BIS and GCHQ should publish the analysis of adversary kill chains that underpins and has led them to select the five controls in CES. This is essential to build confidence in the Scheme.

Nonetheless, participants noted that:

  • To properly implement the five technical controls on an ongoing basis, appropriate governance, management and training processes need to be embedded.
  • Implementation of the controls should be supported by real-time advice from government about evolving threats (as threat vectors can change on a daily basis), possibly provided through the Cyber Security Information Sharing Partnership (CISP). Controls and assessments need to be dynamic not static.
  • The controls will not necessarily apply to all current, and in particular future, technologies and ways of working such as Bring Your Own Device (BYOD), Wear Your Own Device (WYOD), the use of social media and Cloud services. This is because CES is based on an assumed architecture. A better way of identifying the architecture that needs to be protected is by linking information risk to business objectives. The Ministry of Defence has undertaken work in this area which may be useful.
  • The controls do not cover the full “lifecycle” of effective cyber security –designing for failure, intrusion and breach.

An alternative approach to that proposed by CES would be to require organisations to provide a narrative response on how they are meeting the outcomes in the ’10 Steps to Cyber Security’ and related BIS guide on ‘Small businesses: what you need to know about cyber security’. This could be supported by advice from the government, including technical, on how to achieve the 10 Steps – similar to the Australian Government’s Top 35 Mitigation Strategies.

2. The two/three tier approach

From the roundtable discussion, it was clear that participants were confused about the purpose of the two/three tiers for assurance. [1]

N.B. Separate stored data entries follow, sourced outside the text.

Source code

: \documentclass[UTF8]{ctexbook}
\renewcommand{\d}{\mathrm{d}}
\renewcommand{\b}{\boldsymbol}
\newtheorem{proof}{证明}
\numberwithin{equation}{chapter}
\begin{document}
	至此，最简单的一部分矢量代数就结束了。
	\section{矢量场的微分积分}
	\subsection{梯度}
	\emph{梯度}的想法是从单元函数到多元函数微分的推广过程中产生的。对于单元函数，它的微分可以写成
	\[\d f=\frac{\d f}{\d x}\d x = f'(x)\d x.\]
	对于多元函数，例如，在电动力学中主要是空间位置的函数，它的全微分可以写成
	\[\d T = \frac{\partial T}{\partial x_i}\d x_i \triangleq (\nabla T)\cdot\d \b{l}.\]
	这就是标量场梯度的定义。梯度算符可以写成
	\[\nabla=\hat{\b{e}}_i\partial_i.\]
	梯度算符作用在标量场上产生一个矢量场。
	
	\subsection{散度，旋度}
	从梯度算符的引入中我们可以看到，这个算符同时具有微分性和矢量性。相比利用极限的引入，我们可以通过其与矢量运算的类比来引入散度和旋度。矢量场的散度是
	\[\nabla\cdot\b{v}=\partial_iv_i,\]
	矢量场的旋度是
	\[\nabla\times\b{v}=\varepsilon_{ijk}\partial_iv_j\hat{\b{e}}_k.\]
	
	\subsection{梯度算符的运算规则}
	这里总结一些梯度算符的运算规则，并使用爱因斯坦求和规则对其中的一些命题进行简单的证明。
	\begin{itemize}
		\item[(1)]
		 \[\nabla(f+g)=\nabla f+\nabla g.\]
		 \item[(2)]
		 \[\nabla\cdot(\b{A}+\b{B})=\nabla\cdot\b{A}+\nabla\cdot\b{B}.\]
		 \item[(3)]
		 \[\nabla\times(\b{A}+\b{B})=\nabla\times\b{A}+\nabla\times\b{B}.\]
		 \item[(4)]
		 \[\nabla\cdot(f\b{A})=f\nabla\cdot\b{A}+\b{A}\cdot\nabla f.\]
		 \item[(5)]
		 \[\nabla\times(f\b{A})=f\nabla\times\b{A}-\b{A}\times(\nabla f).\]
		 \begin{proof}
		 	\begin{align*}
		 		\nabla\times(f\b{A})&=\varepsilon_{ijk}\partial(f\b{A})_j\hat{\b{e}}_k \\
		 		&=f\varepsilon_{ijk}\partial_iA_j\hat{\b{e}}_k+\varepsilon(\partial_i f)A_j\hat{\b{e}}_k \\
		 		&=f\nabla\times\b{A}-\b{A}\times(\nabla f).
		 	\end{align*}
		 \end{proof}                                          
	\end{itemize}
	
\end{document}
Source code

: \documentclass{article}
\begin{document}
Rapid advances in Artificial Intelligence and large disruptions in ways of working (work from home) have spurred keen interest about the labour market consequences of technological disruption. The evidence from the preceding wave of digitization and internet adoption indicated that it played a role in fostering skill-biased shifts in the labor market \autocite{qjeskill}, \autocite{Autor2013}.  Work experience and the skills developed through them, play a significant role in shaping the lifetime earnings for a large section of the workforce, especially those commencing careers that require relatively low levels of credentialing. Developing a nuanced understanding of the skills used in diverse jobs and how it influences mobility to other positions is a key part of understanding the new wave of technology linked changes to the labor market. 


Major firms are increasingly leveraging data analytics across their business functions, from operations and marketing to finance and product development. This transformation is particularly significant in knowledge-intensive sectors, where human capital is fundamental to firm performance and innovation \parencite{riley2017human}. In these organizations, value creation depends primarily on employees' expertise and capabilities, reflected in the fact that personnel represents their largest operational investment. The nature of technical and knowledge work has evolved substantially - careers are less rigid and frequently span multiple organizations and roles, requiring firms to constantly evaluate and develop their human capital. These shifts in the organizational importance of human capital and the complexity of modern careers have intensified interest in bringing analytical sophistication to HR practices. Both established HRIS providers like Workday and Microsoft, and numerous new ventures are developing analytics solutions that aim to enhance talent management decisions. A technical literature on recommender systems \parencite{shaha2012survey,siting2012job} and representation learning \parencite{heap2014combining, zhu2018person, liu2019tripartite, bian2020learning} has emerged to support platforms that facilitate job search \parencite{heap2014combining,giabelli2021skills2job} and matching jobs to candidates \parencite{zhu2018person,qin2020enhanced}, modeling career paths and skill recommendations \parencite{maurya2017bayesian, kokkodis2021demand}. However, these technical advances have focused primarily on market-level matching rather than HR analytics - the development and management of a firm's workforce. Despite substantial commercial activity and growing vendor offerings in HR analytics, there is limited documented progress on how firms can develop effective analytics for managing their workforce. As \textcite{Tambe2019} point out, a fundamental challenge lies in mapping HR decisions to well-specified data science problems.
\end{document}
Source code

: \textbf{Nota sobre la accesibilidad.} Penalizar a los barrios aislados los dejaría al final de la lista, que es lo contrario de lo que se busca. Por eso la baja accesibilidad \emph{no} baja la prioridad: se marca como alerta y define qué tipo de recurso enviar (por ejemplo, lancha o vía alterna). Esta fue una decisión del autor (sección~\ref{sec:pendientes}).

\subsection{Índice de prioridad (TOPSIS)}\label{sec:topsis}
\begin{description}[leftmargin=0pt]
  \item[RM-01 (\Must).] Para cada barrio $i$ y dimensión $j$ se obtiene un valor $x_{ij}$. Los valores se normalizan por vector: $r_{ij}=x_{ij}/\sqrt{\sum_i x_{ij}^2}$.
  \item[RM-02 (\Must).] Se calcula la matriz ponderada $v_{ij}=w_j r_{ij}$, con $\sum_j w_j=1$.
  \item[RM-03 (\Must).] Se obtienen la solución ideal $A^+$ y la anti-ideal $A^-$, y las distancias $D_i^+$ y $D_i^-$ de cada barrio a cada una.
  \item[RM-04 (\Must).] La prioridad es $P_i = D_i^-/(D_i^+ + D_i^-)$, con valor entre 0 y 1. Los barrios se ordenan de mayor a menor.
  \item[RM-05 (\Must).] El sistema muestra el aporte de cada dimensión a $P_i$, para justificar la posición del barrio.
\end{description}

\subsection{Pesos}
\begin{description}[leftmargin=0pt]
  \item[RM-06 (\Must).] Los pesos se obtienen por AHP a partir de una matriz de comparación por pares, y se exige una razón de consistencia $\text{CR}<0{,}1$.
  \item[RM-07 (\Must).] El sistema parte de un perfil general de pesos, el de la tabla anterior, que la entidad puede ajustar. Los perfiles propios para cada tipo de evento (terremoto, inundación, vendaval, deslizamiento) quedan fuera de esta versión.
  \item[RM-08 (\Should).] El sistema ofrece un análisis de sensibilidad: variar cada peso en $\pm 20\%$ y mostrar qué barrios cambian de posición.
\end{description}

Participants wrongly thought that each tier involved applying the five technical controls with a greater degree of rigor or to a higher level of sophistication, when in fact the tiers are actually about the different levels of evidence that an organisation provides to show that it has implemented the controls. The controls are the same for each tier of assurance – it is only the level of verification of their implementation that differs.

BIS needs to refine its messaging to ensure that organisations are not confused about what the purpose of the tiered approach is.

Even when the purpose of the tiered approach was understood, participants did not think that having different tiers would necessarily be useful when starting the Scheme. This was for a number of reasons:

  • You can only have one “essential”, not two or three.
  • There is a danger that only higher tier(s) will get recognised.
  • If the cost between the Bronze and Silver tiers is marginal, organisations are likely only to aim for Silver.
  • The tiers are about the level of confidence someone can have that an organisation has implemented the controls, but who determines what level of confidence is required? How will people know what level of confidence they should have? Will the market determine this itself? Who sets the demand? People and organisations should know what level of confidence they should have to meet or ask for in different situations.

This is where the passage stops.